We register on the American imagination in three phases. First we are ignored. Then we are vilified. Finally, we are accepted -- but only as a consumer group. We are hardly ever thought of as intellectuals. That has to change. The Lone Star State must brilliantly shine in the minds of others when they consider our children for college, our cities for business, our residents for jobs and our history for courses and books.
Galveston has a wealth of information to add to the Interstate 45 Texas Mexican Renaissance.
The book Hecho En Tejas:An Anthology of Texas Mexican Literature edited by Dagoberto Gilb begins with the moment that Cabeza de Vaca lands on The Island. The companion manual "Made In Texas" provides middle through high school teachers with lesson plans they can easily implement in classrooms.

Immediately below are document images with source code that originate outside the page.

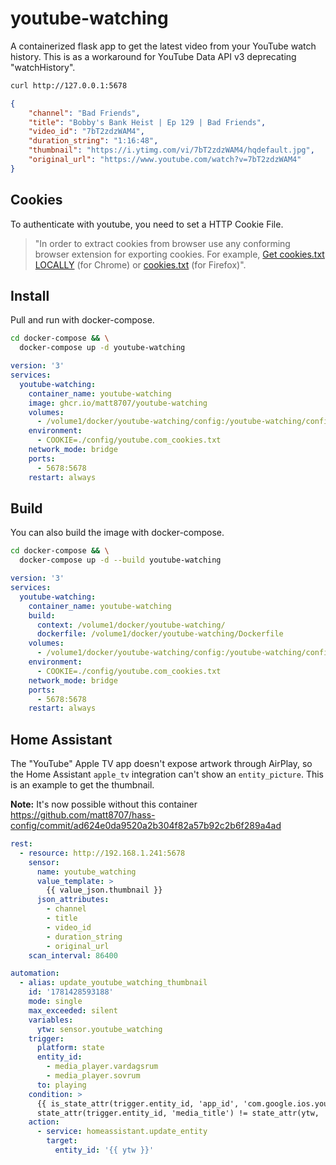 # youtube-watching

A containerized flask app to get the latest video from your YouTube watch history. This is as a workaround for YouTube Data API v3 deprecating "watchHistory".

```bash
curl http://127.0.0.1:5678
```

```json
{
    "channel": "Bad Friends",
    "title": "Bobby's Bank Heist | Ep 129 | Bad Friends",
    "video_id": "7bT2zdzWAM4",
    "duration_string": "1:16:48",
    "thumbnail": "https://i.ytimg.com/vi/7bT2zdzWAM4/hqdefault.jpg",
    "original_url": "https://www.youtube.com/watch?v=7bT2zdzWAM4"
}
```

## Cookies

To authenticate with youtube, you need to set a HTTP Cookie File.

> "In order to extract cookies from browser use any conforming browser extension for exporting cookies. For example, [Get cookies.txt LOCALLY](https://chrome.google.com/webstore/detail/get-cookiestxt-locally/cclelndahbckbenkjhflpdbgdldlbecc) (for Chrome) or [cookies.txt](https://addons.mozilla.org/en-US/firefox/addon/cookies-txt/) (for Firefox)".

## Install

Pull and run with docker-compose.

```bash
cd docker-compose && \
  docker-compose up -d youtube-watching
```

```yaml
version: '3'
services:
  youtube-watching:
    container_name: youtube-watching
    image: ghcr.io/matt8707/youtube-watching
    volumes:
      - /volume1/docker/youtube-watching/config:/youtube-watching/config/
    environment:
      - COOKIE=./config/youtube.com_cookies.txt
    network_mode: bridge
    ports:
      - 5678:5678
    restart: always
```

## Build

You can also build the image with docker-compose.

```bash
cd docker-compose && \
  docker-compose up -d --build youtube-watching
```

```yaml
version: '3'
services:
  youtube-watching:
    container_name: youtube-watching
    build:
      context: /volume1/docker/youtube-watching/
      dockerfile: /volume1/docker/youtube-watching/Dockerfile
    volumes:
      - /volume1/docker/youtube-watching/config:/youtube-watching/config/
    environment:
      - COOKIE=./config/youtube.com_cookies.txt
    network_mode: bridge
    ports:
      - 5678:5678
    restart: always
```

## Home Assistant

The "YouTube" Apple TV app doesn't expose artwork through AirPlay, so the Home Assistant `apple_tv` integration can't show an `entity_picture`. This is an example to get the thumbnail.

**Note:** It's now possible without this container https://github.com/matt8707/hass-config/commit/ad624e0da9520a2b304f82a57b92c2b6f289a4ad

```yaml
rest:
  - resource: http://192.168.1.241:5678
    sensor:
      name: youtube_watching
      value_template: >
        {{ value_json.thumbnail }}
      json_attributes:
        - channel
        - title
        - video_id
        - duration_string
        - original_url
    scan_interval: 86400

automation:
  - alias: update_youtube_watching_thumbnail
    id: '1781428593188'
    mode: single
    max_exceeded: silent
    variables:
      ytw: sensor.youtube_watching
    trigger:
      platform: state
      entity_id:
        - media_player.vardagsrum
        - media_player.sovrum
      to: playing
    condition: >
      {{ is_state_attr(trigger.entity_id, 'app_id', 'com.google.ios.youtube') and
      state_attr(trigger.entity_id, 'media_title') != state_attr(ytw, 'title') }}
    action:
      - service: homeassistant.update_entity
        target:
          entity_id: '{{ ytw }}'
```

But you do not have to go too far back for heroes.
Guadalupe "Lupe" Mendez aka Librotraficante Lips Mendez was born on the island, too. He graduated from O'Connell High School. He's a poet, a bilingual education teacher and a community organizer.
A graduate of the University of St. Thomas, he's currently completing his Master of Fine Arts in Creative Writing at the University of Texas, El Paso. He's published nationally through such works as the "Norton Anthology of Latino Sudden Fiction" and has been translated into Spanish and Arabic. He was one of the four folks who with me founded The Librotraficante Movement.
If you have not heard, Arizona banned Mexican-American Studies via House Bill 2281. We organized the Librotraficante Caravan to smuggle the banned books back into Tucson. We are proud to say that while Arizona bans our history, Texas embraces it.
Priselda P. Perez is the Trio Upward Bound director and an psychology instructor at Galveston College. She too was born on the Island and a graduate of Ball High School. She is about to complete her Ph.D. and has changed lives through education.
And there are even more giants. David Medina grew up in Hitchcock. He was one of the first Mexican Americans to hold statewide office and served as Texas Supreme Court Justice. He is also very involved in the community as a mentor to young lawyers, and he champions issues that help keep the American Dream alive for everyone. As if that weren't enough, he also competes in full contact karate tournaments and has won national championships. He epitomizes the broad shoulders and a broader imagination of Tejanos.
We need to archive their stories and the stories others. You need to tap into your familia's history. Just start by asking and talking about it, then record it, then write it down.
This history and culture is just as valuable as the oil, gas and energy our region is known for.
I am proud to announce that I have been named director of Intercultural Initiatives for Lone Star College. I am launching their Mexican-American Studies program.
I promise you that your history has a home at Lone Star College. We will include your stories and culture as either a class of its own, as a part of a class, part of a symposium, as the basis for lectures, presentations or research.
Happy Hispanic Heritage Month, Galveston.